The cyclists were on their way, as anyone familiar with the area would also have known. And the cyclists have now arrived. Cue cursing and jibes about not spending anything. If this were true - the non-spending, that is - then why do places suddenly open, raising the resorts from the dead?

The season is progressively getting longer, by which the government and the tourism industry mean that there is less winter than there used to be. This may not be the story everywhere, but in Playa de Muro it is. The whole season for tourists lasts nine months - mid-February to mid-November.

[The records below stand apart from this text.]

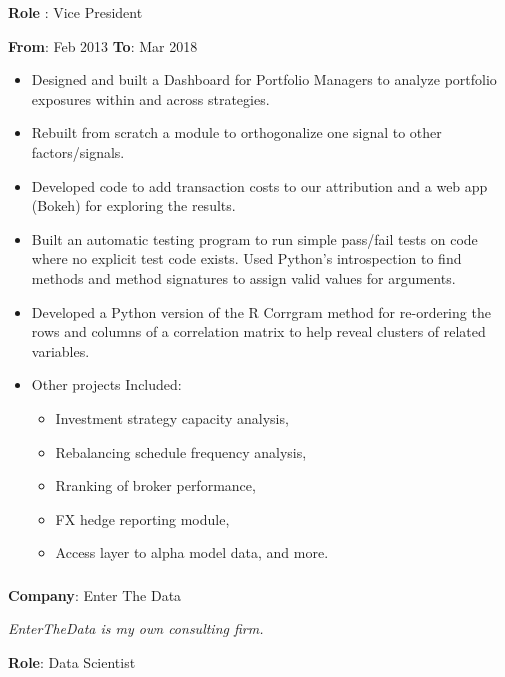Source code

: \documentclass[
]{article}
\providecommand{\tightlist}{%
  \setlength{\itemsep}{0pt}\setlength{\parskip}{0pt}}
\begin{document}
{{\begin{flushleft}
\textbf{Role} : Vice President
\end{flushleft}

\textbf{From}: Feb 2013 \hspace{0.5in}  \textbf{To}: Mar 2018\\

\begin{itemize}
\tightlist
\item
  Designed and built a Dashboard for Portfolio Managers to analyze
  portfolio exposures within and across strategies.
\item
  Rebuilt from scratch a module to orthogonalize one signal to other
  factors/signals.
\item
  Developed code to add transaction costs to our attribution and a web
  app (Bokeh) for exploring the results.
\item
  Built an automatic testing program to run simple pass/fail tests on
  code where no explicit test code exists. Used Python's introspection
  to find methods and method signatures to assign valid values for
  arguments.
\item
  Developed a Python version of the R Corrgram method for re-ordering
  the rows and columns of a correlation matrix to help reveal clusters
  of related variables.
\item
  Other projects Included:

  \begin{itemize}
  \tightlist
  \item
    Investment strategy capacity analysis,
  \item
    Rebalancing schedule frequency analysis,
  \item
    Rranking of broker performance,
  \item
    FX hedge reporting module,
  \item
    Access layer to alpha model data, and more.
  \end{itemize}
\end{itemize}

\hypertarget{enterthedata}{\subsubsection{}\label{enterthedata}}
\begin{flushleft}
\textbf{Company}: Enter The Data
\end{flushleft}
{\hspace{.1in} \footnotesize \emph{EnterTheData is my own consulting firm.}}
\begin{flushleft}
\textbf{Role}: Data Scientist
\end{flushleft}

}}
\end{document}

Admittedly, the nine months start and end with limited opening, but you can’t characterise the place as dead. One business was quoted as saying it couldn’t wait for Easter. It must have been kidding.
Winter life there is. However, there is one drawback, and that is one of the good reasons for there being a dead, or close to dead winter - roadworks.

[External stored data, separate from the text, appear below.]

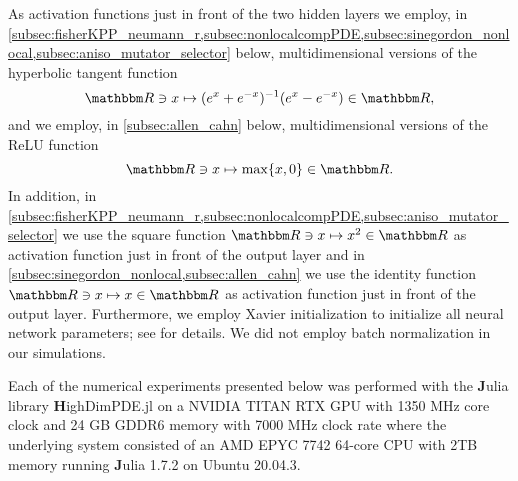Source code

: As activation functions just in front of the two hidden layers we employ, in \cref{subsec:fisherKPP_neumann_r,subsec:nonlocalcompPDE,subsec:sinegordon_nonlocal,subsec:aniso_mutator_selector} below, multidimensional versions of the hyperbolic tangent function
\begin{equation}
	\R \ni x \mapsto (e^x + e^{-x})^{-1} (e^{x} - e^{-x}) \in \R,
\end{equation}
and we employ, in \cref{subsec:allen_cahn} below, multidimensional versions of the ReLU function
\begin{equation}
	\R\ni x\mapsto \max\{x,0\}\in\R.
\end{equation}
In addition, in \cref{subsec:fisherKPP_neumann_r,subsec:nonlocalcompPDE,subsec:aniso_mutator_selector} we use the square function 
$
\R \ni x \mapsto x^2 \in \R
$
as activation function just in front of the output layer and in \cref{subsec:sinegordon_nonlocal,subsec:allen_cahn} we use the identity function 
$
\R \ni x \mapsto x \in \R
$
as activation function just in front of the output layer.
Furthermore, we employ Xavier initialization to initialize all neural network parameters; see \cite{glorot2010} for details. We did not employ batch normalization in our simulations.
%
%

Each of the numerical experiments presented below was performed with the {\textbf Julia} library {\textbf HighDimPDE.jl} on a NVIDIA TITAN RTX GPU with 1350 MHz core clock and 24 GB GDDR6 memory with 7000 MHz clock rate where the underlying system consisted of an AMD EPYC 7742 64-core CPU with 2TB memory running {\textbf Julia} 1.7.2 on Ubuntu 20.04.3.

The winter is the time for maintenance. Hotels need work, so does infrastructure. At present in Alcudia, they are digging up The Mile, laying new sewage pipes on the Carretera Arta, and in the process of resurfacing roads in some 80% of the entire municipality; not all at once, thanks God. It didn’t help when a sewer blew open by the Magic Roundabout just recently.

All necessary work, though where some of it is concerned, there are the inevitable gripes (and legitimately so) about why it didn’t start earlier. The cyclists, the perceptible increase in general traffic therefore contribute to a distinct impression of chaos. Could it have been avoided? Of course it could, if the season weren’t so long. But you can’t have it both ways, assuming you want better roads, better sewers and a longer season.